### Extracted records

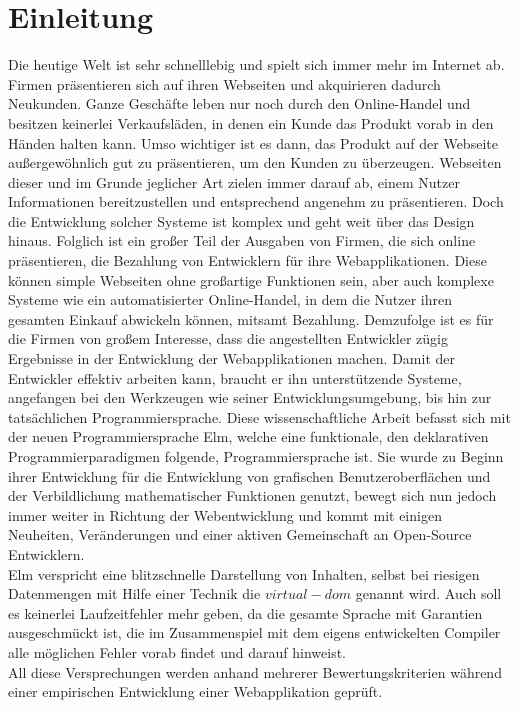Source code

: \chapter{Einleitung}
\label{sec:einleitung}
Die heutige Welt ist sehr schnelllebig und spielt sich immer mehr im Internet ab. Firmen präsentieren sich auf ihren Webseiten und akquirieren dadurch Neukunden. Ganze Geschäfte leben nur noch durch den Online-Handel und besitzen keinerlei Verkaufsläden, in denen ein Kunde das Produkt vorab in den Händen halten kann. Umso wichtiger ist es dann, das Produkt auf der Webseite außergewöhnlich gut zu präsentieren, um den Kunden zu überzeugen. Webseiten dieser und im Grunde jeglicher Art zielen immer darauf ab, einem Nutzer Informationen bereitzustellen und entsprechend angenehm zu präsentieren. Doch die Entwicklung solcher Systeme ist komplex und geht weit über das Design hinaus. Folglich ist ein großer Teil der Ausgaben von Firmen, die sich online präsentieren, die Bezahlung von Entwicklern für ihre Webapplikationen. Diese können simple Webseiten ohne großartige Funktionen sein, aber auch komplexe Systeme wie ein automatisierter Online-Handel, in dem die Nutzer ihren gesamten Einkauf abwickeln können, mitsamt Bezahlung. Demzufolge ist es für die Firmen von großem Interesse, dass die angestellten Entwickler zügig Ergebnisse in der Entwicklung der Webapplikationen machen. Damit der Entwickler effektiv arbeiten kann, braucht er ihn unterstützende Systeme, angefangen bei den Werkzeugen wie seiner Entwicklungsumgebung, bis hin zur tatsächlichen Programmiersprache. Diese wissenschaftliche Arbeit befasst sich mit der neuen Programmiersprache Elm, welche eine funktionale, den deklarativen Programmierparadigmen folgende, Programmiersprache ist. Sie wurde zu Beginn ihrer Entwicklung für die Entwicklung von grafischen Benutzeroberflächen und der Verbildlichung mathematischer Funktionen genutzt, bewegt sich nun jedoch immer weiter in Richtung der Webentwicklung und kommt mit einigen Neuheiten, Veränderungen und einer aktiven Gemeinschaft an Open-Source Entwicklern.\\
Elm verspricht eine blitzschnelle Darstellung von Inhalten, selbst bei riesigen Datenmengen mit Hilfe einer Technik die $virtual-dom$ genannt wird. Auch soll es keinerlei Laufzeitfehler mehr geben, da die gesamte Sprache mit Garantien ausgeschmückt ist, die im Zusammenspiel mit dem eigens entwickelten Compiler alle möglichen Fehler vorab findet und darauf hinweist.\\
All diese Versprechungen werden anhand mehrerer Bewertungskriterien während einer empirischen Entwicklung einer Webapplikation geprüft.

### The problem
An exact repeat of the lines from the one containing "Elm verspricht eine" through the final line of the entries is the whole answer.

### Task answer
Elm verspricht eine blitzschnelle Darstellung von Inhalten, selbst bei riesigen Datenmengen mit Hilfe einer Technik die $virtual-dom$ genannt wird. Auch soll es keinerlei Laufzeitfehler mehr geben, da die gesamte Sprache mit Garantien ausgeschmückt ist, die im Zusammenspiel mit dem eigens entwickelten Compiler alle möglichen Fehler vorab findet und darauf hinweist.\\
All diese Versprechungen werden anhand mehrerer Bewertungskriterien während einer empirischen Entwicklung einer Webapplikation geprüft.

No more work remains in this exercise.